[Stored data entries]
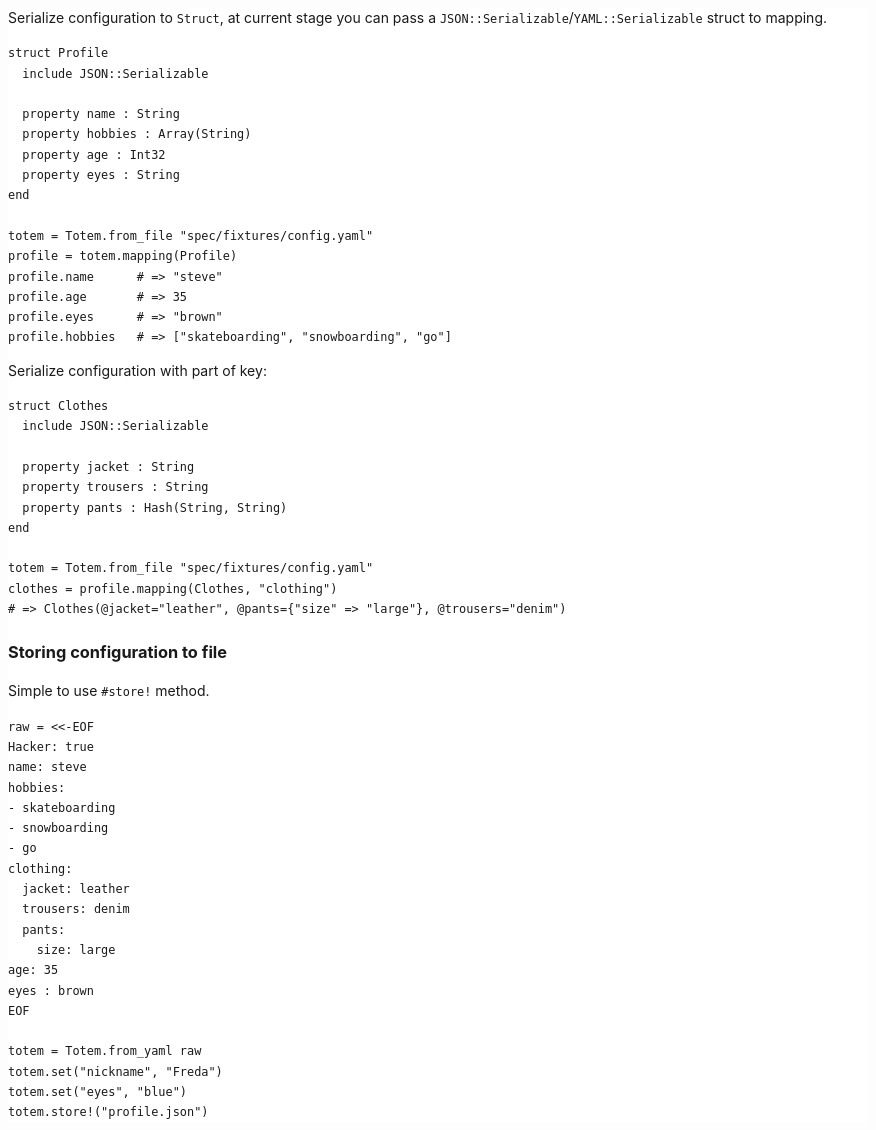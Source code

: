 Serialize configuration to `Struct`, at current stage you can pass a `JSON::Serializable`/`YAML::Serializable` struct to mapping.

```crystal
struct Profile
  include JSON::Serializable

  property name : String
  property hobbies : Array(String)
  property age : Int32
  property eyes : String
end

totem = Totem.from_file "spec/fixtures/config.yaml"
profile = totem.mapping(Profile)
profile.name      # => "steve"
profile.age       # => 35
profile.eyes      # => "brown"
profile.hobbies   # => ["skateboarding", "snowboarding", "go"]
```

Serialize configuration with part of key:

```crystal
struct Clothes
  include JSON::Serializable

  property jacket : String
  property trousers : String
  property pants : Hash(String, String)
end

totem = Totem.from_file "spec/fixtures/config.yaml"
clothes = profile.mapping(Clothes, "clothing")
# => Clothes(@jacket="leather", @pants={"size" => "large"}, @trousers="denim")
```

### Storing configuration to file

Simple to use `#store!` method.

```crystal
raw = <<-EOF
Hacker: true
name: steve
hobbies:
- skateboarding
- snowboarding
- go
clothing:
  jacket: leather
  trousers: denim
  pants:
    size: large
age: 35
eyes : brown
EOF

totem = Totem.from_yaml raw
totem.set("nickname", "Freda")
totem.set("eyes", "blue")
totem.store!("profile.json")
```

WHAT THE EXERCISE ASKS => Please copy every line of the records above in which "large" appears.

PROBLEM SOLUTION =>
# => Clothes(@jacket="leather", @pants={"size" => "large"}, @trousers="denim")
    size: large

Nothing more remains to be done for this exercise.